When Facebook formally unveiled the Libra, they hailed the project as a means to help the globe’s many unbanked peoples, insofar as the fiat-pegged cryptocurrency could provide these users easier and faster access to modern finance in ways traditional institutions currently can’t.
That vision may have rubbed off on Walmart, as their cryptocurrency patent filing said the proposed digital currency could provide some of its customers with the majority of their financial needs:
“Using a digital currency, low-income households that find banking expensive, may have an alternative way to handle wealth at an institution that can supply the majority of their day-to-day financial and product needs.”
In the weeks after the Libra announcement, Facebook received a massive wave of regulatory backlash, namely over concerns the company is a major privacy abuser and too large to mint its own money.
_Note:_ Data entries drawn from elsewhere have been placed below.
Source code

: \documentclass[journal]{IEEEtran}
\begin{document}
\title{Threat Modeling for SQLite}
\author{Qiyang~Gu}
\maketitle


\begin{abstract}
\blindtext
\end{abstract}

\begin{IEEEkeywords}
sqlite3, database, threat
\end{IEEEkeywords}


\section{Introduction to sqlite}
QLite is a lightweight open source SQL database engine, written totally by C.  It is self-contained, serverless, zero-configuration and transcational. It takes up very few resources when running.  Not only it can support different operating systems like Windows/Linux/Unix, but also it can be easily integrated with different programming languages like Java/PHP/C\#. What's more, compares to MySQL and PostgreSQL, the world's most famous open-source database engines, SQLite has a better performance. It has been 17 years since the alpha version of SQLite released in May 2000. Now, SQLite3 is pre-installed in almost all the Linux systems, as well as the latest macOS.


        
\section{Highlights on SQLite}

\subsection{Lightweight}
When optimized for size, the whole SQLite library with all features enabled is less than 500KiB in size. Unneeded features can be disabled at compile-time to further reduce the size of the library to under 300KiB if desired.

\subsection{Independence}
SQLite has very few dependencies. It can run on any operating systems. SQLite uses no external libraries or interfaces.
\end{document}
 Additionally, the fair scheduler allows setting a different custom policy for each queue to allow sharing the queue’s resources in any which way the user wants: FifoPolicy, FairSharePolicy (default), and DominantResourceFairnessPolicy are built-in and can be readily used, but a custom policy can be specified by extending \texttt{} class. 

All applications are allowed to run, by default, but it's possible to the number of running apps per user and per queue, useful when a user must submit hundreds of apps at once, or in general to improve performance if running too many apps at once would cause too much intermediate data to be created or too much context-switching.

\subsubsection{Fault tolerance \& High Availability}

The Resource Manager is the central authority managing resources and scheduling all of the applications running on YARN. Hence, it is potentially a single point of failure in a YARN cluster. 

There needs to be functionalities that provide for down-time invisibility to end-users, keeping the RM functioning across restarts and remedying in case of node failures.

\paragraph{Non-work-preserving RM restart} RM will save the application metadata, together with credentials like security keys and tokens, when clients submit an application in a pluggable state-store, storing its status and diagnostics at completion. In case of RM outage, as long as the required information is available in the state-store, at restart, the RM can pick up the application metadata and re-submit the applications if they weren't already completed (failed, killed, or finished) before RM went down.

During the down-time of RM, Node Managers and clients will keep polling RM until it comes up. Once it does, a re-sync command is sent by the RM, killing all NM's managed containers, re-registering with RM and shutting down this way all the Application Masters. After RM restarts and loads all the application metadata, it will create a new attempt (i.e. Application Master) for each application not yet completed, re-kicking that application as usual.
Accordingly, the company has since conceded Libra may never see the light of day.
Walmart’s cryptocurrency seems similarly if not more modestly envisioned, though the enterprise has nowhere near the amount of regulatory baggage that Facebook is facing right now. In that light, there is a non-zero chance that Walmart might have its digital currency out before Facebook ever can. That remains to be seen, however.
Also Influenced by Facebook? PBoC
The the People’s Bank of China, the Asian powerhouse’s central bank, published a statement on August 2nd declaring that the institution was preparing to vamp up the creation of a government-backed cryptocurrency.
The announcement comes after PBoC’s research division head Wang Xin publicly commented back in July that the bank was exploring such a cryptocurrency over concerns that the Facebook Libra project would be too centered on the U.S. dollar.
“There would be in essence one boss, that is the U.S. dollar and the United States,” Xin said.